Vigilantism is not a new idea. In fact, what is a superhero if not a vigilante? The desire to seek revenge after being wronged is a trait almost all of humanity shares. Teenagers, with their large imaginations fueled by their hopes and dreams, and who have no concept of their own mortality, feel this more than most. It’s been fodder for the comic world for ages: look at Batman’s Robin, Kick-Ass’s Dave Lizewski, or Simon Dark, to name a few.
iBoy is a classic zero to hero story, but without the happy ending. Because as evidenced in Kick-Ass, a teenager can’t just don a spandex suit and take on a bunch of gangsters. Real life doesn’t work like that. The novel has an underlying maturity that sets it apart from the average teen fare. With his new powers, Tom may get the better of his foes, but at what cost? The book switches to the omnipresent, highlighting just how removed Tom is feeling from himself. “…iBoy at night, patrolling Crow Town with his iSkin on. He’s breaking up drug deals and fights. He’s burning cars and melting bikes and scaring the shit out of little Crow kids. He’s mugging the muggers, stealing their guns and their knives and machetes…”

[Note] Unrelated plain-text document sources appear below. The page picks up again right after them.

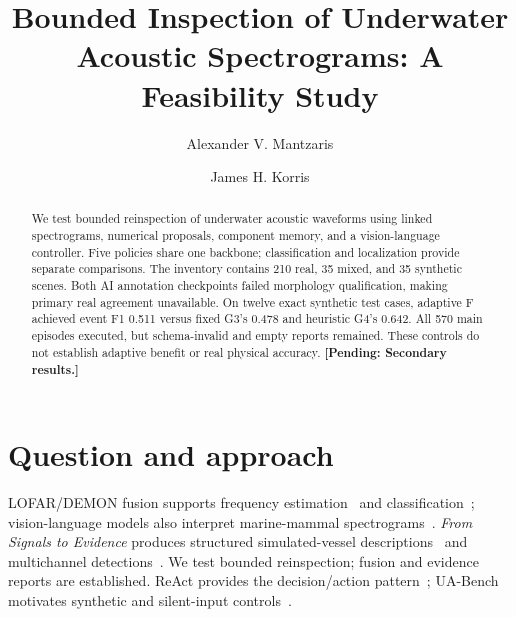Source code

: \documentclass[runningheads,orivec]{llncs}
\newcommand{\pending}[1]{\iffinalresults
  \PackageError{research-results}{Unresolved result or protocol marker}{Resolve the marked item from recorded evidence before submission.}%
  \else\textbf{[Pending: #1]}\fi}
\newif\iffinalresults
\begin{document}
\raggedbottom
\renewcommand{\topfraction}{0.9}
\renewcommand{\bottomfraction}{0.9}
\renewcommand{\textfraction}{0.05}
\renewcommand{\floatpagefraction}{0.85}
\title{Bounded Inspection of Underwater Acoustic Spectrograms: A Feasibility Study}
\author{Alexander V. Mantzaris \and James H. Korris}
\maketitle

\begin{abstract}
We test bounded reinspection of underwater acoustic waveforms using linked spectrograms, numerical proposals, component memory, and a vision-language controller. Five policies share one backbone; classification and localization provide separate comparisons. The inventory contains 210 real, 35 mixed, and 35 synthetic scenes. Both AI annotation checkpoints failed morphology qualification, making primary real agreement unavailable. On twelve exact synthetic test cases, adaptive F achieved event F1 0.511 versus fixed G3's 0.478 and heuristic G4's 0.642. All 570 main episodes executed, but schema-invalid and empty reports remained. These controls do not establish adaptive benefit or real physical accuracy. \pending{Secondary results.}
\end{abstract}

\section{Question and approach}
LOFAR/DEMON fusion supports frequency estimation~\cite{li2022lofar} and classification~\cite{najamuddin2026fusion}; vision-language models also interpret marine-mammal spectrograms~\cite{nihal2025knowledge}. \emph{From Signals to Evidence} produces structured simulated-vessel descriptions~\cite{zhang2026evidence1} and multichannel detections~\cite{li2026evidence2}. We test bounded reinspection; fusion and evidence reports are established. ReAct provides the decision/action pattern~\cite{yao2023react}; UA-Bench motivates synthetic and silent-input controls~\cite{sun2026uabench}.
\end{document}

But there are also more devastating results. The girl he sets out to protect becomes victimized a second time when it becomes apparent that she’s his weak spot. None of his loved ones are safe. Deep down, everyone wishes they had super powers to fight their battles, but fighting crime is a grizzly business. Tom is filled with horror after seeing what his powers can do to the human body. It has possibly earned him a lifetime of nightmares.
“He was a mess. There was blood everywhere. Bits of blackened flesh were scattered on the ground, and I could see the tip of a broken bone showing through the scorched and bloody crater in his backside.”

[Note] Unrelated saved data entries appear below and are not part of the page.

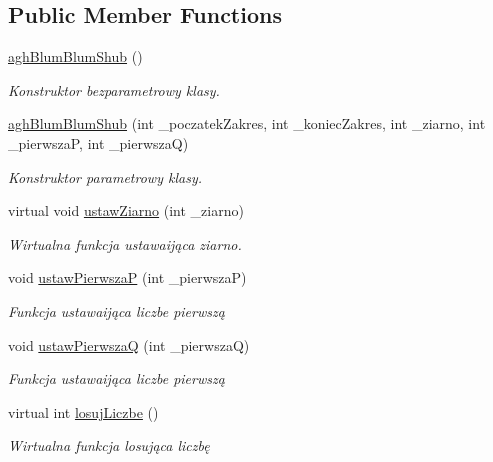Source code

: \subsection*{\-Public \-Member \-Functions}
\begin{DoxyCompactItemize}
\item 
\hypertarget{classaghBlumBlumShub_a9396f651ba093efee9bdbdd6371d468c}{\hyperlink{classaghBlumBlumShub_a9396f651ba093efee9bdbdd6371d468c}{agh\-Blum\-Blum\-Shub} ()}\label{classaghBlumBlumShub_a9396f651ba093efee9bdbdd6371d468c}

\begin{DoxyCompactList}\small\item\em \-Konstruktor bezparametrowy klasy. \end{DoxyCompactList}\item 
\hyperlink{classaghBlumBlumShub_a1188d0744baa38f49c10333021bd864a}{agh\-Blum\-Blum\-Shub} (int \-\_\-poczatek\-Zakres, int \-\_\-koniec\-Zakres, int \-\_\-ziarno, int \-\_\-pierwsza\-P, int \-\_\-pierwsza\-Q)
\begin{DoxyCompactList}\small\item\em \-Konstruktor parametrowy klasy. \end{DoxyCompactList}\item 
virtual void \hyperlink{classaghBlumBlumShub_a5c227b9f3044159544ac20fb5b1f2e1c}{ustaw\-Ziarno} (int \-\_\-ziarno)
\begin{DoxyCompactList}\small\item\em \-Wirtualna funkcja ustawaijąca ziarno. \end{DoxyCompactList}\item 
void \hyperlink{classaghBlumBlumShub_a194c8137ab486ea0a95b56fc4485566f}{ustaw\-Pierwsza\-P} (int \-\_\-pierwsza\-P)
\begin{DoxyCompactList}\small\item\em \-Funkcja ustawaijąca liczbe pierwszą \end{DoxyCompactList}\item 
void \hyperlink{classaghBlumBlumShub_a9b03ee0b06b667acaaec54b81cdefbbe}{ustaw\-Pierwsza\-Q} (int \-\_\-pierwsza\-Q)
\begin{DoxyCompactList}\small\item\em \-Funkcja ustawaijąca liczbe pierwszą \end{DoxyCompactList}\item 
virtual int \hyperlink{classaghBlumBlumShub_a4aacbcc18ec41812820301959857ce29}{losuj\-Liczbe} ()
\begin{DoxyCompactList}\small\item\em \-Wirtualna funkcja losująca liczbę \end{DoxyCompactList}\end{DoxyCompactItemize}


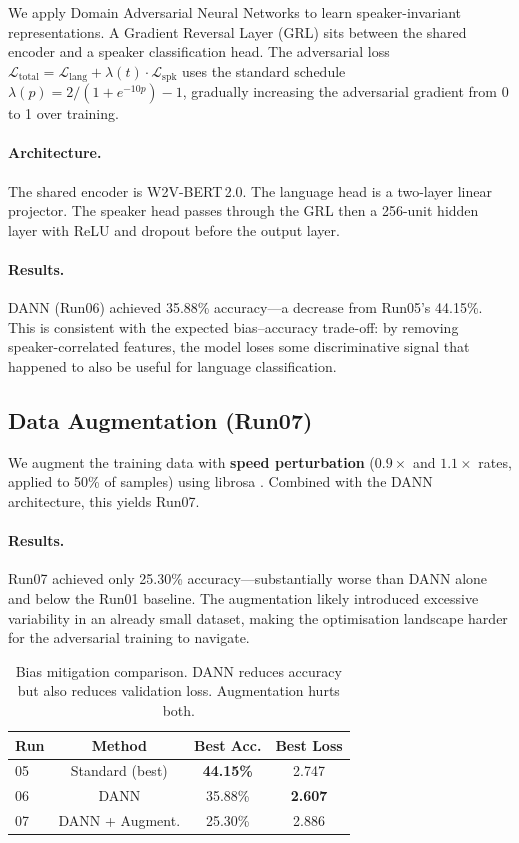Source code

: \documentclass[11pt]{article}
\begin{document}
We apply Domain Adversarial Neural Networks \cite{ganin2016domain} to learn speaker-invariant representations.
A Gradient Reversal Layer (GRL) sits between the shared encoder and a speaker classification head.
The adversarial loss $\mathcal{L}_\text{total} = \mathcal{L}_\text{lang} + \lambda(t) \cdot \mathcal{L}_\text{spk}$ uses the standard schedule $\lambda(p) = 2/(1+e^{-10p})-1$, gradually increasing the adversarial gradient from 0 to 1 over training.

\paragraph{Architecture.}
The shared encoder is \textsc{W2V-BERT\,2.0}.
The language head is a two-layer linear projector.
The speaker head passes through the GRL then a 256-unit hidden layer with ReLU and dropout before the output layer.

\paragraph{Results.}
DANN (Run06) achieved 35.88\% accuracy—a decrease from Run05's 44.15\%.
This is consistent with the expected bias–accuracy trade-off: by removing speaker-correlated features, the model loses some discriminative signal that happened to also be useful for language classification.

\subsection{Data Augmentation (Run07)}

We augment the training data with \textbf{speed perturbation} ($0.9{\times}$ and $1.1{\times}$ rates, applied to 50\% of samples) using librosa \cite{mcfee2015librosa}.
Combined with the DANN architecture, this yields Run07.

\paragraph{Results.}
Run07 achieved only 25.30\% accuracy—substantially worse than DANN alone and below the Run01 baseline.
The augmentation likely introduced excessive variability in an already small dataset, making the optimisation landscape harder for the adversarial training to navigate.

\begin{table}[t]
\centering
\small
\begin{tabular}{lccc}
\toprule
\textbf{Run} & \textbf{Method} & \textbf{Best Acc.} & \textbf{Best Loss} \\
\midrule
05 & Standard (best) & \textbf{44.15\%} & 2.747 \\
06 & DANN            & 35.88\% & \textbf{2.607} \\
07 & DANN + Augment. & 25.30\% & 2.886 \\
\bottomrule
\end{tabular}
\caption{Bias mitigation comparison. DANN reduces accuracy but also reduces validation loss. Augmentation hurts both.}
\label{tab:task2}
\end{table}
\end{document}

Brooks says he never set out to write a book for younger readers. “As far as I’m concerned, anything goes”, he says. “ I don’t write for any particular age group. I just write the story. When you’re young, everything means something. Every emotion, every feeling, everything that happens … it all means so much to you. And, for an author, that’s a wonderful thing to write about. My books are about life. I’m a writer, not a teacher or a preacher. The only responsibility I have is to write the best possible story I can.”
The award-winning author has crafted an engaging, thoughtful, and in many cases ironic tale about a modern day super hero. He even takes a leaf out of Alan Moore’s book, including lots of neat extras, like newspaper reports, Wikipedia articles and cellphone specifications, keeping with its comic-book theme. Sadly, Tom Harvey learns the hard way that he’s not going to save the world. The moral of this story seems to be that fighting crime should be left to the grown ups.
“I wasn’t a hero. I was never a hero.”